The immigrant experience is one that is constantly evolving and one that can shape a human being entirely, yet it’s surprising how little of an emphasis there is in helping immigrants make sense of their own stories. But I do see encouraging signs, like the rise of Asian American & Pacific Islander Studies Programs at schools like my alma mater which provide more opportunities for cross-cultural exploration and expression.
As for myself, I was fortunate to have found encouragement from my parents, mentors, and friends in high school and college that helped me start this exploration, but I believe I’m only scratching the surface when it comes to understanding my experiences and all the idiosyncrasies that make my immigrant story, my very own.
I’m not saying that your immigrant story needs to be the driving force behind your personal or professional goals, or that you need to share your story with the entire world. What I am saying is that making sense of it will only help you understand yourself better, whether your aim is to be a doctor, engineer, teacher or an artist.
After all, your immigrant story is actually the story of the American Dream and as such, it matters and deserves to be deciphered. Now if you can share this story with other people and reflect on it together, that’s even better—it will help you tie many experiences together, and may even inspire others around you to do the same.

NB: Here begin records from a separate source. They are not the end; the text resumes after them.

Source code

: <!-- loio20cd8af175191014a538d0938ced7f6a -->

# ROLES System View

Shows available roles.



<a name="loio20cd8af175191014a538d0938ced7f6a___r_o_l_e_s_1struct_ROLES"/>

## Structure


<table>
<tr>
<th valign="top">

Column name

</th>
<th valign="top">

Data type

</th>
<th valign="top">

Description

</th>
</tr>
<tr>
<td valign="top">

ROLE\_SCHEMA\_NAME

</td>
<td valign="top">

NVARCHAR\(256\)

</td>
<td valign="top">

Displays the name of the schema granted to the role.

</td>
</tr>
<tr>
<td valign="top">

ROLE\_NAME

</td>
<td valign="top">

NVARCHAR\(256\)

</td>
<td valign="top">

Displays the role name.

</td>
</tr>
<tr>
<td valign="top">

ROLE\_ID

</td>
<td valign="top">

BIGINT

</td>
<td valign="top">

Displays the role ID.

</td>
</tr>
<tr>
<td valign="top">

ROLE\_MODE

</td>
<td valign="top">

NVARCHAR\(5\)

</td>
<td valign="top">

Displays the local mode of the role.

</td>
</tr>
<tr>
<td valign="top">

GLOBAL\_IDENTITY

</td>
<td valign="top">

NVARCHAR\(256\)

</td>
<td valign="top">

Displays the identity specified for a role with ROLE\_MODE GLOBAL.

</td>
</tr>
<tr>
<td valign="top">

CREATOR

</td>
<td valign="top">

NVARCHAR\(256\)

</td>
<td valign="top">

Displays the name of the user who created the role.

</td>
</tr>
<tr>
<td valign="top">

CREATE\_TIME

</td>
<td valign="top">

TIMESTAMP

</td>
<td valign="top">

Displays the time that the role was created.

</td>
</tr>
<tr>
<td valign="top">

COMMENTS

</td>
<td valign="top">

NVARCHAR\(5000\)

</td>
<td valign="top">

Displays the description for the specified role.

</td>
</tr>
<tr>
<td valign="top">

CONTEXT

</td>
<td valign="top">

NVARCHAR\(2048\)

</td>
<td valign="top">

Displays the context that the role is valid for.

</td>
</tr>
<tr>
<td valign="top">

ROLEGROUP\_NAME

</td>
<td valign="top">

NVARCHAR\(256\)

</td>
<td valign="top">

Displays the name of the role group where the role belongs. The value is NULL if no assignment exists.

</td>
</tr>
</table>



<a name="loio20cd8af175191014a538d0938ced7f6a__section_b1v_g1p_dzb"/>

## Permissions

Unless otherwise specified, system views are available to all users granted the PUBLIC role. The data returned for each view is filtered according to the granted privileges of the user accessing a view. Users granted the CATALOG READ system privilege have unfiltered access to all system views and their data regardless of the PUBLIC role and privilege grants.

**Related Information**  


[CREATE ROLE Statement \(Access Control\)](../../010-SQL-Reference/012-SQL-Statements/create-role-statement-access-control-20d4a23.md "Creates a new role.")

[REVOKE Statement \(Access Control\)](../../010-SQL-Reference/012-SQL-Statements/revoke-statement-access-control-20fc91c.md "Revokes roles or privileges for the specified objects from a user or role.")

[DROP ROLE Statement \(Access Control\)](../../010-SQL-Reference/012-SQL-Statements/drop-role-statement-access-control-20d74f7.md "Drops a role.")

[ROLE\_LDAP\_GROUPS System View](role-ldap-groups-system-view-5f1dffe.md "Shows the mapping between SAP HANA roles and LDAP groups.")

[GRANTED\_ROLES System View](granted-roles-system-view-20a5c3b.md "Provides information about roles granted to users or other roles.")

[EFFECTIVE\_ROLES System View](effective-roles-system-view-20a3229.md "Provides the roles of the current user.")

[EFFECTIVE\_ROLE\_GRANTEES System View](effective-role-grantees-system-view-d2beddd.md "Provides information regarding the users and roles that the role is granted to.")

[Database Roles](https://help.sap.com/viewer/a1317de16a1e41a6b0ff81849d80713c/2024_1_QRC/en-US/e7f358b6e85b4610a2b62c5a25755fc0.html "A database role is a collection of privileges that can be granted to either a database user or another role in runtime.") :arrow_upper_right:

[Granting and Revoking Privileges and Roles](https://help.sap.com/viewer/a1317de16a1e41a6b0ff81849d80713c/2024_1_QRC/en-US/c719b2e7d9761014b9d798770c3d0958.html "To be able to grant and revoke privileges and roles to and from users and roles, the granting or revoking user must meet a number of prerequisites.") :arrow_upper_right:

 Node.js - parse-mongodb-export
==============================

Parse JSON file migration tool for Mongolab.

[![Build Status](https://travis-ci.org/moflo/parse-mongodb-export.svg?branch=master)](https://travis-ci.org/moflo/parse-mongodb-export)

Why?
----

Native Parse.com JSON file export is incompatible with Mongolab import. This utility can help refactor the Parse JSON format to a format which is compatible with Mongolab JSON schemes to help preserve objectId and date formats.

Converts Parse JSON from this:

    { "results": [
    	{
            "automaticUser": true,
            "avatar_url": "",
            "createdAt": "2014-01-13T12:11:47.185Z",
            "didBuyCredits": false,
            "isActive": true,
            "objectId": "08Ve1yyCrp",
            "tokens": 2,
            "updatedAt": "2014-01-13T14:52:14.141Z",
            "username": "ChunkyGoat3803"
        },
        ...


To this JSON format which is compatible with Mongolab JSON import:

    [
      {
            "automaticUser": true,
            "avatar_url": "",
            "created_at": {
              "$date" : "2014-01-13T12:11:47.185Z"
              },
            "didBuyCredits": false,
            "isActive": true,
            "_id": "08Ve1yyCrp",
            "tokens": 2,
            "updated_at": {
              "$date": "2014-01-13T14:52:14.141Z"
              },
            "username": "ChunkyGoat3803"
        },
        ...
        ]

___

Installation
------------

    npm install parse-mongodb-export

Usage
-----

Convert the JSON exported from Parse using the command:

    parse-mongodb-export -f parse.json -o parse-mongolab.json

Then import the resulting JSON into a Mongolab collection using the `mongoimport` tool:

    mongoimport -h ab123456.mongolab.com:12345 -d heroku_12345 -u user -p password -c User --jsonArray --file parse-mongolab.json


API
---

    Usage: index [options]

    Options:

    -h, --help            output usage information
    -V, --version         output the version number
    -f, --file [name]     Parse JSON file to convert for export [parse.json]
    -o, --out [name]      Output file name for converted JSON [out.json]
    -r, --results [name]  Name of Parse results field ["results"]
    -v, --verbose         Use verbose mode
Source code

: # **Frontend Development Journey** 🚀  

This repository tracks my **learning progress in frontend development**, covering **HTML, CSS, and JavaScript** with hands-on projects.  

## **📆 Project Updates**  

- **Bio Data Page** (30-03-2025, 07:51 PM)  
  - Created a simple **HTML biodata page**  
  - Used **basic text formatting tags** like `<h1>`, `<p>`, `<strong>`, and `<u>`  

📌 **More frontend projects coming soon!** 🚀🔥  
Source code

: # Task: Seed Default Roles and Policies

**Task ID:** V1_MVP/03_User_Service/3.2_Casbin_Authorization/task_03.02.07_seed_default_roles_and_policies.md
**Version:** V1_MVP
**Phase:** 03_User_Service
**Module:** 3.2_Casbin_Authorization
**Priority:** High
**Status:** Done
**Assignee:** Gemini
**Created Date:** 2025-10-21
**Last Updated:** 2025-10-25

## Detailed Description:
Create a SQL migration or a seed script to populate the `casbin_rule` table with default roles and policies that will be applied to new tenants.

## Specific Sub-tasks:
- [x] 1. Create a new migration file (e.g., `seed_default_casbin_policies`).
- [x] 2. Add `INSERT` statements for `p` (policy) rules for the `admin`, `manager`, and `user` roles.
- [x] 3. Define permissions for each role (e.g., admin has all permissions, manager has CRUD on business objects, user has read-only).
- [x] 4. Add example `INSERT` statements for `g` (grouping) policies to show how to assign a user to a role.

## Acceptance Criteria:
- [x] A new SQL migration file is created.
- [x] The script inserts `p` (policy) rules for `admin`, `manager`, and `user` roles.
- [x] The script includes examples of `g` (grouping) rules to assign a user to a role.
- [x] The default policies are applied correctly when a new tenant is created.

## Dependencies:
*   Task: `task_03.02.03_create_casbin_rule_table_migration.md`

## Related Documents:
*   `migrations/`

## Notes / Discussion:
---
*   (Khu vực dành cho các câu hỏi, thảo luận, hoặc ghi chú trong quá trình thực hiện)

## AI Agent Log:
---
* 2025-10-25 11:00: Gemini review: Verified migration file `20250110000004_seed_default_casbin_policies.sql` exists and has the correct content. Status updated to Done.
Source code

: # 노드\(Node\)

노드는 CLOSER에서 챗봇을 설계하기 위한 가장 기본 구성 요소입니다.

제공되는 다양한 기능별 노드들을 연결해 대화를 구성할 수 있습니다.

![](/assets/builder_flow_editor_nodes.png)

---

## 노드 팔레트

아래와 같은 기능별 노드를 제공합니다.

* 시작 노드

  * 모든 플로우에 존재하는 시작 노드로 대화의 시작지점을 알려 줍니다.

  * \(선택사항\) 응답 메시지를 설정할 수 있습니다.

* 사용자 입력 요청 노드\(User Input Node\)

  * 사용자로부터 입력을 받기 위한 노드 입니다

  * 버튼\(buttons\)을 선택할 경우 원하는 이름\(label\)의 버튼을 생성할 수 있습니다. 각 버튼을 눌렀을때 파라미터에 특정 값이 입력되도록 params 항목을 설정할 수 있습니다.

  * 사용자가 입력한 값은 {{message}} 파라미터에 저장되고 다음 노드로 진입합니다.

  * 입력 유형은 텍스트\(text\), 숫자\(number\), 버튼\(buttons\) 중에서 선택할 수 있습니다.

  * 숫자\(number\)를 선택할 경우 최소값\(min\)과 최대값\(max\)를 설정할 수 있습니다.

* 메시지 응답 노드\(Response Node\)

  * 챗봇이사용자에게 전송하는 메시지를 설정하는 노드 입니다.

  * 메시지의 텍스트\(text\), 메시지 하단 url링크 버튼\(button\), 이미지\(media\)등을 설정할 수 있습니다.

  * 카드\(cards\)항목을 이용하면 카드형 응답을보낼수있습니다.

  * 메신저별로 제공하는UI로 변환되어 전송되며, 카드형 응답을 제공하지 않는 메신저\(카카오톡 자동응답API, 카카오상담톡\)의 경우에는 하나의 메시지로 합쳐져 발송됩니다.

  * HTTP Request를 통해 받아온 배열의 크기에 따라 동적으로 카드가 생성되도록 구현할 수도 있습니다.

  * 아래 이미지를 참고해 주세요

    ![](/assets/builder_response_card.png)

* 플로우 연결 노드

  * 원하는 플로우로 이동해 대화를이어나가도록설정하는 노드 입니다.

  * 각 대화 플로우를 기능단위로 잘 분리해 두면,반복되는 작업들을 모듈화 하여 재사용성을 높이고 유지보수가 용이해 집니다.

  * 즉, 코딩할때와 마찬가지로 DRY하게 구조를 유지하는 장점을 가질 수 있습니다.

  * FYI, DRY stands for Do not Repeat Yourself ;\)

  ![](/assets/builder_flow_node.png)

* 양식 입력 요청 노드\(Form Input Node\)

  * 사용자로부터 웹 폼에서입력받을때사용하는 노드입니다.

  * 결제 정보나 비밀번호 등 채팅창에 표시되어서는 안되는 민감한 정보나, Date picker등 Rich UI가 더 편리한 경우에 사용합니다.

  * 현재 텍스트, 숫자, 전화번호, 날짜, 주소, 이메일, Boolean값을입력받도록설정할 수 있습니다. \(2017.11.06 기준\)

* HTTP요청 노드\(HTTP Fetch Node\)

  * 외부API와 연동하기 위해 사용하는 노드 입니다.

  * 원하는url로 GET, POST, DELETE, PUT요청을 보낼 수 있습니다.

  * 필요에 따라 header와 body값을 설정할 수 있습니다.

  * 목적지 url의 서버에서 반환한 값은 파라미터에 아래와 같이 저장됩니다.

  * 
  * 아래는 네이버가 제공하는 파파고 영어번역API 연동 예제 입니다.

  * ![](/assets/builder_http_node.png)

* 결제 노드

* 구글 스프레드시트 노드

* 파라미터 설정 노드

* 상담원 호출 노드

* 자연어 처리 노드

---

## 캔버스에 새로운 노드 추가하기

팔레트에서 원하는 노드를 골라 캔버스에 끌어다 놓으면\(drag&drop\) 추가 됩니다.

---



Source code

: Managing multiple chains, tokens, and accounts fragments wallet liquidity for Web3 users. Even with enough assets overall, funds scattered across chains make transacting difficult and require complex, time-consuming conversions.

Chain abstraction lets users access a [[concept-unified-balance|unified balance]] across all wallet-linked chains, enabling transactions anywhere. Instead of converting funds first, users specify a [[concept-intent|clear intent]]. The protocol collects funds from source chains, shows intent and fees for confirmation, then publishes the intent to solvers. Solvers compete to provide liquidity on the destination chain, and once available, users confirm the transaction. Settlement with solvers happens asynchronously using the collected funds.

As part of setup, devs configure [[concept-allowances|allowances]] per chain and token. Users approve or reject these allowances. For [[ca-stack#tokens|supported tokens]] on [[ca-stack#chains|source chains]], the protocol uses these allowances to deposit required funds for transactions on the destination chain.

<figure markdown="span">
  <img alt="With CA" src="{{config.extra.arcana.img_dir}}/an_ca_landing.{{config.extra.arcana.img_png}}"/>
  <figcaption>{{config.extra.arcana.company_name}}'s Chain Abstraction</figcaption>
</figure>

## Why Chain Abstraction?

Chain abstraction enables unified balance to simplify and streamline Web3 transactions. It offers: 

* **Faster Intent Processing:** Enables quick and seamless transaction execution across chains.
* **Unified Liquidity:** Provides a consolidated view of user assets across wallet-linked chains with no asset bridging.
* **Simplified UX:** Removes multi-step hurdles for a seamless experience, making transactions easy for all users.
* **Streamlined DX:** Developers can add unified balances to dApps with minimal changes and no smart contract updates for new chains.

As a relatively private person in most aspects of my life, and being raised by parents who constantly caution against over-sharing, sharing personal aspects of myself is something I’m admittedly not comfortable with at all. But I think there is a masterful balance between being selective and creative about the parts you do share while placing trust in your most authentic voice to craft your story, whatever that may be and whatever form it might take. I’m still learning how to best find this balance, but until then, I know I have my story with me, and I’m not throwing away my shot.